**What the task requires**.
In how many lines of the data does the word "multiobjective" appear? Give the number by itself.

**Dataset**.
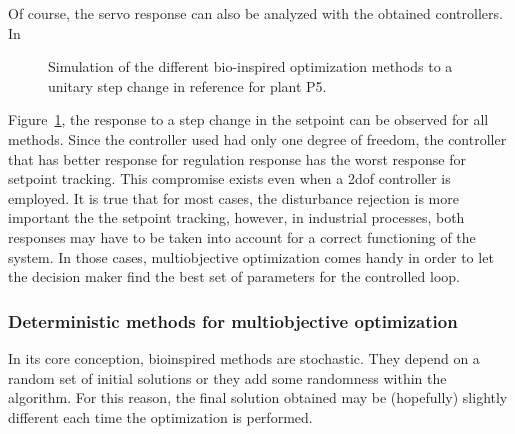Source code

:Of course, the servo response can also be analyzed with the obtained controllers. In %
%
\begin{figure}[tb]%
	\centering
	\caption{Simulation of the different bio-inspired optimization methods to a unitary step change in reference for plant P5.}%
	\label{fig:Reference}%
\end{figure}
%
Figure~\ref{fig:Reference}, the response to a step change in the setpoint can be observed for all methods. Since the controller used had only one degree of freedom, the controller that has better response for regulation response has the worst response for setpoint tracking. This compromise exists even when a \gls{2dof} controller is employed. It is true that for most cases, the disturbance rejection is more important the the setpoint tracking, however, in industrial processes, both responses may have to be taken into account for a correct functioning of the system. In those cases, multiobjective optimization comes handy in order to let the decision maker find the best set of parameters for the controlled loop.

\subsubsection{Deterministic methods for multiobjective optimization}

In its core conception, bioinspired methods are stochastic. They depend on a random set of initial solutions or they add some randomness within the algorithm. For this reason, the final solution obtained may be (hopefully) slightly different each time the optimization is performed.

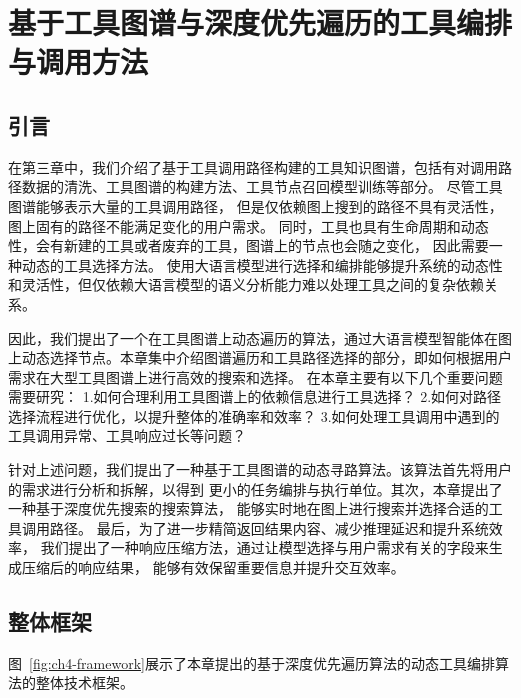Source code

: \chapter{基于工具图谱与深度优先遍历的工具编排与调用方法}

\section{引言}
\label{sec:intro}

\indent 在第三章中，我们介绍了基于工具调用路径构建的工具知识图谱，包括有对调用路径数据的清洗、工具图谱的构建方法、工具节点召回模型训练等部分。
尽管工具图谱能够表示大量的工具调用路径，
但是仅依赖图上搜到的路径不具有灵活性，图上固有的路径不能满足变化的用户需求。
同时，工具也具有生命周期和动态性，会有新建的工具或者废弃的工具，图谱上的节点也会随之变化，
因此需要一种动态的工具选择方法。
使用大语言模型进行选择和编排能够提升系统的动态性和灵活性，但仅依赖大语言模型的语义分析能力难以处理工具之间的复杂依赖关系。

因此，我们提出了一个在工具图谱上动态遍历的算法，通过大语言模型智能体在图上动态选择节点。本章集中介绍图谱遍历和工具路径选择的部分，即如何根据用户需求在大型工具图谱上进行高效的搜索和选择。
在本章主要有以下几个重要问题需要研究：
1.如何合理利用工具图谱上的依赖信息进行工具选择？
2.如何对路径选择流程进行优化，以提升整体的准确率和效率？
3.如何处理工具调用中遇到的工具调用异常、工具响应过长等问题？

\indent 针对上述问题，我们提出了一种基于工具图谱的动态寻路算法。该算法首先将用户的需求进行分析和拆解，以得到
更小的任务编排与执行单位。其次，本章提出了一种基于深度优先搜索的搜索算法，
能够实时地在图上进行搜索并选择合适的工具调用路径。
最后，为了进一步精简返回结果内容、减少推理延迟和提升系统效率，
我们提出了一种响应压缩方法，通过让模型选择与用户需求有关的字段来生成压缩后的响应结果，
能够有效保留重要信息并提升交互效率。

\section{整体框架}

图~\ref{fig:ch4-framework}展示了本章提出的基于深度优先遍历算法的动态工具编排算法的整体技术框架。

**Output for this task**.
2